Limitandosi a riprendere in mano il modello di riferimento (l’omonimo western di John Sturges, anno 1960, a sua volta remake di I sette samurai di Akira Kurosawa, 1954), la pellicola di Fuqua finisce per appiattirsi su scelte registiche e narrative totalmente impersonali e inespressive. Non che la scelta del semplice remake sia del tutto criticabile: andare con i piedi di piombo, senza scardinare troppo in profondità l’assetto del predecessore, può anche essere interpretato come un atto di riverenza nei confronti di un genere che, a tutti gli effetti, ha fatto la storia del cinema americano.

Ma ciò che ci si aspetta da un omaggio così poco osato, soprattutto quando si parla di western (e di conseguenza di tutto quel sistema di valori che ne ha da sempre caratterizzato dinamiche e personaggi), è almeno una vena di malinconica memorabilità, cosa che qui viene completamente a mancare.

Tuttavia, se ci si rapporta alla pellicola con un occhio meno risentito, vi si può riconoscere anche qualche pregio, o perlomeno una sorta di umiltà: I Magnifici 7 è a tutti gli effetti un blockbuster (e non sembra pretendere di assurgere ad altro) e come tale possiamo dire che funzioni abbastanza.
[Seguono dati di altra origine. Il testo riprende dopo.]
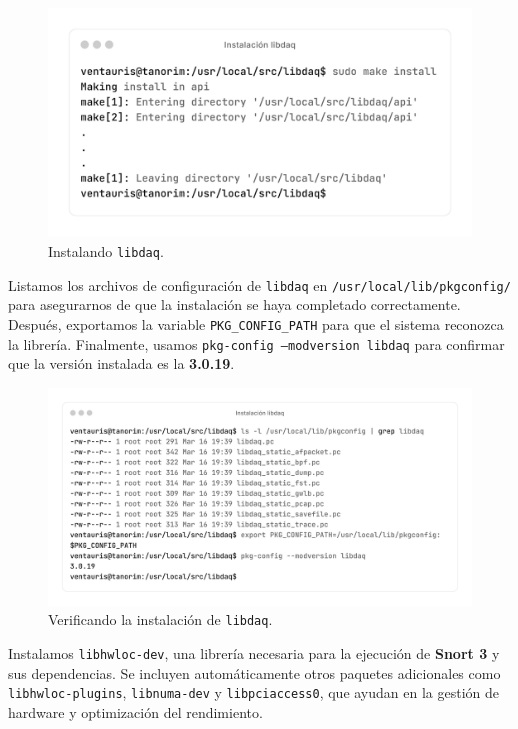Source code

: \documentclass[12pt,a4paper]{report}
\begin{document}
\begin{figure}[H]
	\centering
	\includegraphics[scale=0.12]{instalacion_snort/13-13.png}
	\caption{Instalando \texttt{libdaq}.}
\end{figure}

Listamos los archivos de configuración de \texttt{libdaq} en \texttt{/usr/local/lib/pkgconfig/} para asegurarnos de que la instalación se haya completado correctamente. Después, exportamos la variable \texttt{PKG\_CONFIG\_PATH} para que el sistema reconozca la librería. Finalmente, usamos \texttt{pkg-config --modversion libdaq} para confirmar que la versión instalada es la \textbf{3.0.19}.

\begin{figure}[H]
	\centering
	\includegraphics[scale=0.12]{instalacion_snort/14-14.png}
	\caption{Verificando la instalación de \texttt{libdaq}.}
\end{figure}

\newpage

Instalamos \texttt{libhwloc-dev}, una librería necesaria para la ejecución de \textbf{Snort 3} y sus dependencias. Se incluyen automáticamente otros paquetes adicionales como \texttt{libhwloc-plugins}, \texttt{libnuma-dev} y \texttt{libpciaccess0}, que ayudan en la gestión de hardware y optimización del rendimiento.
\end{document}
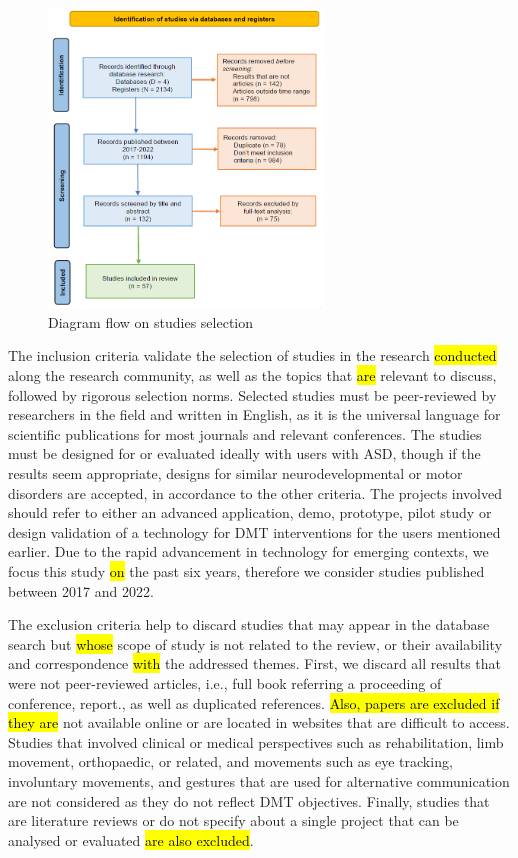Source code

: \documentclass[a4paper,fleqn]{cas-sc}
\begin{document}
\begin{figure}
	\includegraphics[width=0.65\textwidth]{fig1_search_flow.png}
        \centering
	  \caption{Diagram flow on studies selection}\label{fig1}
        \label{fig:studies-flow}
\end{figure}


The inclusion criteria validate the selection of studies in the research \hl{conducted} along the research community, as well as the topics that \hl{are} relevant to discuss, followed by rigorous selection norms. Selected studies must be peer-reviewed by researchers in the field and written in English, as it is the universal language for scientific publications for most journals and relevant conferences. The studies must be designed for or evaluated ideally with users with ASD, though if the results seem appropriate, designs for similar neurodevelopmental or motor disorders are accepted, in accordance to the other criteria. The projects involved should refer to either an advanced application, demo, prototype, pilot study or design validation of a technology for DMT interventions for the users mentioned earlier. Due to the rapid advancement in technology for emerging contexts, we focus this study \hl{on} the past six years, therefore we consider studies published between 2017 and 2022.


The exclusion criteria help to discard studies that may appear in the database search but \hl{whose} scope of study is not related to the review, or their availability and correspondence \hl{with} the addressed themes. First, we discard all results that were not peer-reviewed articles, i.e., full book referring a proceeding of conference, report., as well as duplicated references. \hl{Also, papers are excluded if they are } not available online or are located in websites that are difficult to access. Studies that involved clinical or medical perspectives such as rehabilitation, limb movement, orthopaedic, or related, and movements such as eye tracking, involuntary movements, and gestures that are used for alternative communication are not considered as they do not reflect DMT objectives. Finally, studies that are literature reviews or do not specify about a single project that can be analysed or evaluated \hl{are also excluded}.
\end{document}
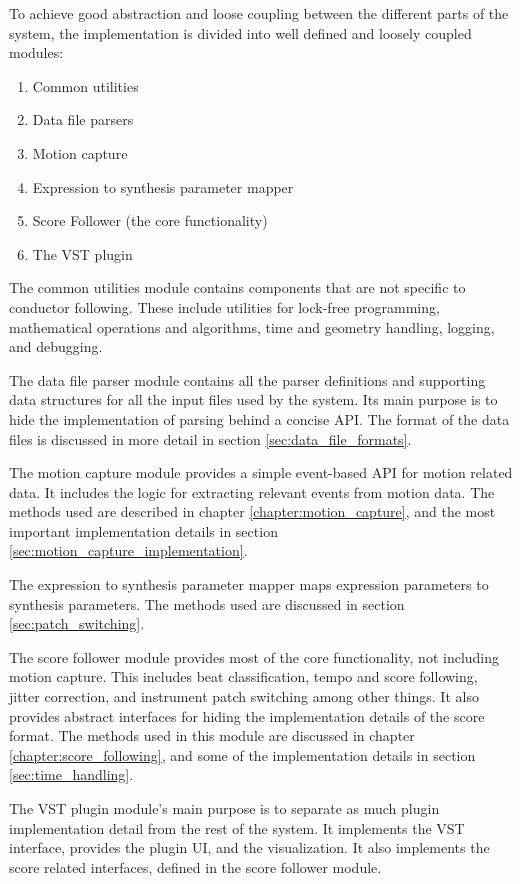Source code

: To achieve good abstraction and loose coupling
between the different parts of the system,
the implementation is divided into 
well defined and loosely coupled modules:
\begin{enumerate}
\item Common utilities
\item Data file parsers
\item Motion capture
\item Expression to synthesis parameter mapper
\item Score Follower (the core functionality)
\item The VST plugin \label{item:last_implementation_module}
\end{enumerate}
The common utilities module contains components
that are not specific to conductor following.
These include utilities for
lock-free programming,
mathematical operations and algorithms,
time and geometry handling,
logging, and debugging.

The data file parser module
contains all the parser definitions
and supporting data structures
for all the input files used by the system.
Its main purpose is to hide the implementation
of parsing behind a concise API.
The format of the data files is discussed in more detail
in section \ref{sec:data_file_formats}.

The motion capture module provides a simple
event-based API for motion related data.
It includes the logic for extracting relevant events from motion data.
The methods used are described in
chapter \ref{chapter:motion_capture},
and the most important implementation details in
section \ref{sec:motion_capture_implementation}.

The expression to synthesis parameter mapper
maps expression parameters to synthesis parameters.
The methods used are discussed in section
\ref{sec:patch_switching}.

The score follower module provides most of the core functionality,
not including motion capture.
This includes
beat classification, tempo and score following, jitter correction,
and instrument patch switching among other things.
It also provides abstract interfaces for 
hiding the implementation details of the score format.
The methods used in this module are discussed
in chapter \ref{chapter:score_following},
and some of the implementation details
in section \ref{sec:time_handling}.

The VST plugin module's main purpose is to
separate as much plugin implementation detail from the rest of the system.
It implements the VST interface,
provides the plugin UI,
and the visualization.
It also implements the score related interfaces,
defined in the score follower module.

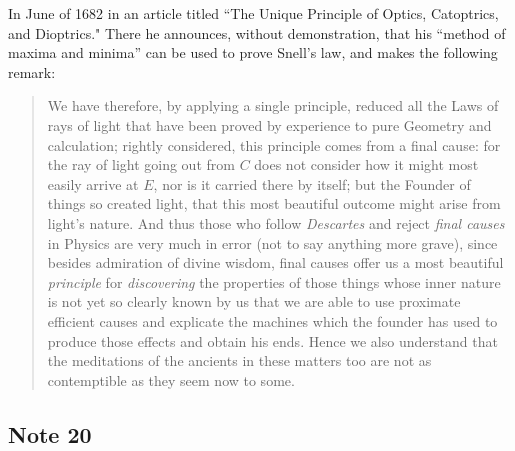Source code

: \documentclass[polutonikogreek,english,twoside,openright]{article}
\begin{document}
In June of 1682 in an article titled ``The Unique Principle of Optics,
Catoptrics, and Dioptrics."  There he announces, without
demonstration, that his ``method of maxima and minima'' can be used to
prove Snell's law, and makes the following remark:
\begin{quote}
  We have therefore, by applying a single principle, reduced all the
  Laws of rays of light that have been proved by experience to pure
  Geometry and calculation; rightly considered, this principle comes
  from a final cause: for the ray of light going out from $C$ does not
  consider how it might most easily arrive at $E$, nor is it carried
  there by itself; but the Founder of things so created light, that
  this most beautiful outcome might arise from light's nature. And
  thus those who follow {\em Descartes} and reject {\em final causes}
  in Physics are very much in error (not to say anything more grave),
  since besides admiration of divine wisdom, final causes offer us a
  most beautiful {\em principle} for {\em discovering} the properties
  of those things whose inner nature is not yet so clearly known by us
  that we are able to use proximate efficient causes and explicate the
  machines which the founder has used to produce those effects and
  obtain his ends.  Hence we also understand that the meditations of
  the ancients in these matters too are not as contemptible as they
  seem now to some.
\end{quote}

\subsection*{Note 20}
\label{cnm20}
\end{document}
Accade così che nello scontro finale fra “buoni” e cattivi il più classico duello denso di sguardi e fronti solcate dal sudore ceda il posto alla caotica e corale sparatoria incorniciata da esplosioni; che ai volti rozzi e a tratti grotteschi dei pistoleri si sostituisca il fisico forte dell’adone Christ Pratt; che sulla caratterizzazione (fisica e psicologica) dei singoli prevalga la partecipazione collettiva e più anonima.

Un peccato, soprattutto se si considerano l’apporto alla sceneggiatura di un nome come quello di Nic Pizzolatto (True Detective) e un cast d’eccezione che vanta i nomi, oltre a quelli già citati di Peter Sarsgaard e Chris Pratt, di Denzel Washington (personaggio cardine, ma forse addirittura il più a disagio nei panni del cowboy – cacciatore di taglie), Ethan Hawke, Vincent d’Onofrio, ecc.

Ennesima (ed evitabile) goccia in quel mare di sequel e remake ultimamente sfornati quasi compulsivamente.